Trends in Insurance Reduction Provisions

Every other year since 2005 the ABA has released its Private Target Mergers and Acquisitions Deal Points Studies (ABA studies). The ABA studies examine purchase agreements of publicly available transactions involving private companies. These transactions range in size but are generally considered as within the “middle market” for M&A transactions; the transaction values of the 123 deals within the 2021 study ranged from $30 to $750 million.

Insurance reduction provisions were included in 94% of the deals reported in the 2019 study. Comparatively, the previous seven studies noted the inclusion of insurance reduction provisions in 90%, 88%, 87%, 81%, 85%, 68%, and 63% of reported deals, respectively.

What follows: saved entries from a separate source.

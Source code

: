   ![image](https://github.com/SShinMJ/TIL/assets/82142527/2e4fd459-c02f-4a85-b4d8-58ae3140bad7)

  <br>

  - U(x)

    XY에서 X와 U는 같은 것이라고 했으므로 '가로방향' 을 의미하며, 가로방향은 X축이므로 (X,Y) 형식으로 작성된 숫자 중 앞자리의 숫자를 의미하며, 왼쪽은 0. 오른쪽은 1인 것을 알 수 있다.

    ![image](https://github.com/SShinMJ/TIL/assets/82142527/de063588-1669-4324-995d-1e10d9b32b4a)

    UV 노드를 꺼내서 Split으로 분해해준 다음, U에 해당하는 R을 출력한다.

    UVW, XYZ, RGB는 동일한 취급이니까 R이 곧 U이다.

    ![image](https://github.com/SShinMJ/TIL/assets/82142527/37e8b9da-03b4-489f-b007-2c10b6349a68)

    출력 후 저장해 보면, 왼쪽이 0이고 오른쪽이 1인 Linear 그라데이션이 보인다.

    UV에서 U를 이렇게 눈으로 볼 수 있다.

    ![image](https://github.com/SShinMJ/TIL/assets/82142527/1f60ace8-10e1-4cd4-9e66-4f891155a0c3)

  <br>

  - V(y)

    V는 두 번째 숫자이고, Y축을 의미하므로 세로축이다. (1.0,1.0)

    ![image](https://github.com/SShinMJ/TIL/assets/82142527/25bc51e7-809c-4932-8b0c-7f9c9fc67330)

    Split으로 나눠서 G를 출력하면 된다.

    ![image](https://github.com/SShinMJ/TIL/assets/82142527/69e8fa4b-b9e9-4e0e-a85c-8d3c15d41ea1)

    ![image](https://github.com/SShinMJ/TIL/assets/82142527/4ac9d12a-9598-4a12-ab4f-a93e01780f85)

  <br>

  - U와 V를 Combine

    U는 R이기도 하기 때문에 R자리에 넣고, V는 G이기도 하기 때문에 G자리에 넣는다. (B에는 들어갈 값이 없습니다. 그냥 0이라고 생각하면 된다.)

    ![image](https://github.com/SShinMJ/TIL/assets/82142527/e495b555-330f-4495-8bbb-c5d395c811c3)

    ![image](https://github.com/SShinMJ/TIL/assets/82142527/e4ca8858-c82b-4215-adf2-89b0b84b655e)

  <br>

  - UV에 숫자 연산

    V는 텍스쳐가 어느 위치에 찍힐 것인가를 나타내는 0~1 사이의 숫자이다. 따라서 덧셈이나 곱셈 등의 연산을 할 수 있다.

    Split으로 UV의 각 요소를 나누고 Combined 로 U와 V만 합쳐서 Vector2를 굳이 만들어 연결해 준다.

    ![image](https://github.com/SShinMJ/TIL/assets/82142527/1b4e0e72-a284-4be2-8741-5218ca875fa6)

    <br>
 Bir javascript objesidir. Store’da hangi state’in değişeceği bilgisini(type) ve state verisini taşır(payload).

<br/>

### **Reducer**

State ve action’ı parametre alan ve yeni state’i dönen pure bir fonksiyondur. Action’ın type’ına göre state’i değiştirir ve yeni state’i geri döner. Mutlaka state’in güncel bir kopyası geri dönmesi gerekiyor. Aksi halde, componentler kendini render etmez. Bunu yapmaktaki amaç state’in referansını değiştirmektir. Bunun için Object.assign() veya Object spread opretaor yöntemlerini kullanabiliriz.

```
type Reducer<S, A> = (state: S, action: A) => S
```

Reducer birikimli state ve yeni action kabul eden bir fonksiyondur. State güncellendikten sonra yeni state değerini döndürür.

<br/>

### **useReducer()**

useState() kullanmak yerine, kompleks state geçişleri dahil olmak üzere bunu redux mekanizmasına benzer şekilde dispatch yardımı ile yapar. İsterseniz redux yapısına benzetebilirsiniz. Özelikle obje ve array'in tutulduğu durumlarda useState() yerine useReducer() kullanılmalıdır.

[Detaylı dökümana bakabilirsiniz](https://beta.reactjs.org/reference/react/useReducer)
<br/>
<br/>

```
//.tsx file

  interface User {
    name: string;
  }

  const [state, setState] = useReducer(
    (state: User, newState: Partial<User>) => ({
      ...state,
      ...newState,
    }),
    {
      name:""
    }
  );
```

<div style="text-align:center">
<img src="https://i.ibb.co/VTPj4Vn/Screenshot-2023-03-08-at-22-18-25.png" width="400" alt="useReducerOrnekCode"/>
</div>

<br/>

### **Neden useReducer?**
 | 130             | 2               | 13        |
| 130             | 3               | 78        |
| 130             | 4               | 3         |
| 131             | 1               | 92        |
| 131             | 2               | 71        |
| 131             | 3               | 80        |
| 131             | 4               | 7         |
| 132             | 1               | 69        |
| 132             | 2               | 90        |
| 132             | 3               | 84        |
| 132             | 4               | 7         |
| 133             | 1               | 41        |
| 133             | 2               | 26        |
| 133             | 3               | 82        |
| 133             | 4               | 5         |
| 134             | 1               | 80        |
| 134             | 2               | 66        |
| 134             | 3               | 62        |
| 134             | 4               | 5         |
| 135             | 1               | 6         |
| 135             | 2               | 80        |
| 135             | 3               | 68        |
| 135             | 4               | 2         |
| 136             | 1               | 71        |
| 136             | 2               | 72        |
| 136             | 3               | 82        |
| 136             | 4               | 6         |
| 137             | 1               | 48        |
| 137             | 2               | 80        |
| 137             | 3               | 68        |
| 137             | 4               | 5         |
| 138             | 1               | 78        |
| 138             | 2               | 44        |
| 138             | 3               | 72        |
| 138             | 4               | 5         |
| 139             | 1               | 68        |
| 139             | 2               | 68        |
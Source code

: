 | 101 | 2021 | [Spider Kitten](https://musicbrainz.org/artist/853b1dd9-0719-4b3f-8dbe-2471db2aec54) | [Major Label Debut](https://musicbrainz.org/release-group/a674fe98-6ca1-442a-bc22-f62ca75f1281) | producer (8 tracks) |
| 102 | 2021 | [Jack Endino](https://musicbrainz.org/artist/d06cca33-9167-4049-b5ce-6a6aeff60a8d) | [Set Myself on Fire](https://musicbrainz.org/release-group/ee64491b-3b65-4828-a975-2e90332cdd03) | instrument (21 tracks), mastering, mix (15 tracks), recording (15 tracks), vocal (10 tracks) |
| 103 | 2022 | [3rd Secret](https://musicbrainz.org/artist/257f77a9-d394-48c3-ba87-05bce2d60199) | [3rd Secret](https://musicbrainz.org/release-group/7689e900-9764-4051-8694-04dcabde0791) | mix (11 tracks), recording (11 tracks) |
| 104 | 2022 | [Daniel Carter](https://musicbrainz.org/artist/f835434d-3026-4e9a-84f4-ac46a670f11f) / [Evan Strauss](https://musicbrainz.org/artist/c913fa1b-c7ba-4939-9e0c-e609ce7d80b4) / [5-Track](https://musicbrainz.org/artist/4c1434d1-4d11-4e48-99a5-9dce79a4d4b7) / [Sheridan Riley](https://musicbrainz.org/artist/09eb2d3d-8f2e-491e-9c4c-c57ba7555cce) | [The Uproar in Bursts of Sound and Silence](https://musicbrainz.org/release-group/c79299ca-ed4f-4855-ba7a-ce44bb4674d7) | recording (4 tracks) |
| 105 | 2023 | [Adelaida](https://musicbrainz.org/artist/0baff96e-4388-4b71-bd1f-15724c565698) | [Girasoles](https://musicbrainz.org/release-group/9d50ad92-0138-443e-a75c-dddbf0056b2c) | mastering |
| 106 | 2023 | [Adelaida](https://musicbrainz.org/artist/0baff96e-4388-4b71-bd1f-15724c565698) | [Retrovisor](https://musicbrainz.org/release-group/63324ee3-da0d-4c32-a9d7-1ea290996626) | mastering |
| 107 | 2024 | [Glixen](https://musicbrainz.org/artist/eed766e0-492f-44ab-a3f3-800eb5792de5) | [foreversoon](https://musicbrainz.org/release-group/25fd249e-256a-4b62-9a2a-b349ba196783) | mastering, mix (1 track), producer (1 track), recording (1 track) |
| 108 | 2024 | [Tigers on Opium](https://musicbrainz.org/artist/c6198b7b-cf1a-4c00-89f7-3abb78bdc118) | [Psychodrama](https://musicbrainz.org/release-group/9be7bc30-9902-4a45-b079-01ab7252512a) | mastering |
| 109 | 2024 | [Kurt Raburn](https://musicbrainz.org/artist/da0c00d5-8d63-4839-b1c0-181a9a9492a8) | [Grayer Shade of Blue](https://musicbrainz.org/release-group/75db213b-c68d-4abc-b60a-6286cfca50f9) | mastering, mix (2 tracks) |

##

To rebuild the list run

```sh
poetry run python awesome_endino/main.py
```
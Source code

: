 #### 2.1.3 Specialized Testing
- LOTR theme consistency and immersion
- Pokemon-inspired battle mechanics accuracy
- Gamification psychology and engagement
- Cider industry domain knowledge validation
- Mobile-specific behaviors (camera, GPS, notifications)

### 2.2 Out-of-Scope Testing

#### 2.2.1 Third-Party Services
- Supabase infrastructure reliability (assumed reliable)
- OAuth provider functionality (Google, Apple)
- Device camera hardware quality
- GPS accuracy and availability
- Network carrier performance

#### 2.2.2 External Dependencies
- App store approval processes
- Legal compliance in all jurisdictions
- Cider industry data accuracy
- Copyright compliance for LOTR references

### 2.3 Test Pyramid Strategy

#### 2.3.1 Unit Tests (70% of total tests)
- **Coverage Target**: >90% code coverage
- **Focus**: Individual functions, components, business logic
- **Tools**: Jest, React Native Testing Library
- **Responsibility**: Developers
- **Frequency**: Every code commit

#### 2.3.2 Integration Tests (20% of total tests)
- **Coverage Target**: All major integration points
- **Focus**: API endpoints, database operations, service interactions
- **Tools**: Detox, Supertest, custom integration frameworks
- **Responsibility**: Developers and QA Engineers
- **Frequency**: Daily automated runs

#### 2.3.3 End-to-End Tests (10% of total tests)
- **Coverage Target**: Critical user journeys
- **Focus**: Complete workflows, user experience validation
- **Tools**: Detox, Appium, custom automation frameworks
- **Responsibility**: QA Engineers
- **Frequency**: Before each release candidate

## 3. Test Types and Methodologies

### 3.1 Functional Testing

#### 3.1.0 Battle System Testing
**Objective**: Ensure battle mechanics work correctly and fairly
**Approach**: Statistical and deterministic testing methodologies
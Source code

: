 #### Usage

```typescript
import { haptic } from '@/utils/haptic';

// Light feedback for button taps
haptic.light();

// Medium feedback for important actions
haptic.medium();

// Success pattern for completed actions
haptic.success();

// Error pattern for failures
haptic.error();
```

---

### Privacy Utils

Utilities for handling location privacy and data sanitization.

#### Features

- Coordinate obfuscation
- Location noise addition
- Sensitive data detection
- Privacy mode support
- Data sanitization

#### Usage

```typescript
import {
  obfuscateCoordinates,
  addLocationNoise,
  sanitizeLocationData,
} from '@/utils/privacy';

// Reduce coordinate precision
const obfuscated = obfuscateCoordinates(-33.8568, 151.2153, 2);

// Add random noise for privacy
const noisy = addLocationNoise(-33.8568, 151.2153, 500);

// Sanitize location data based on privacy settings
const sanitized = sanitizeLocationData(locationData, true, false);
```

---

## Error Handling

Thus, over the past 14 years, the usage of insurance reduction provisions has increased from 63% to 94%—an increase of about 50%, and as shown by the ABA studies, insurance reduction provisions have become a given in M&A purchase agreements. The chart below reflects this trend.

Conclusion

Insurance reduction provisions are increasingly and commonly included within M&A agreements, and are usually included with relatively little negotiation. Most of the negotiation relates not to whether limitation should be required, but rather whether it should be tied to insurance proceeds actually received, as opposed to simply being available, and whether the indemnitee should pursue recovery from its insurer before asserting an indemnity claim. Despite their inclusion becoming commonplace, there may be legitimate reasons, depending upon the overall dynamic of the transaction, for buyers to at least question whether an insurance reduction provision should be included in the M&A purchase agreement at all.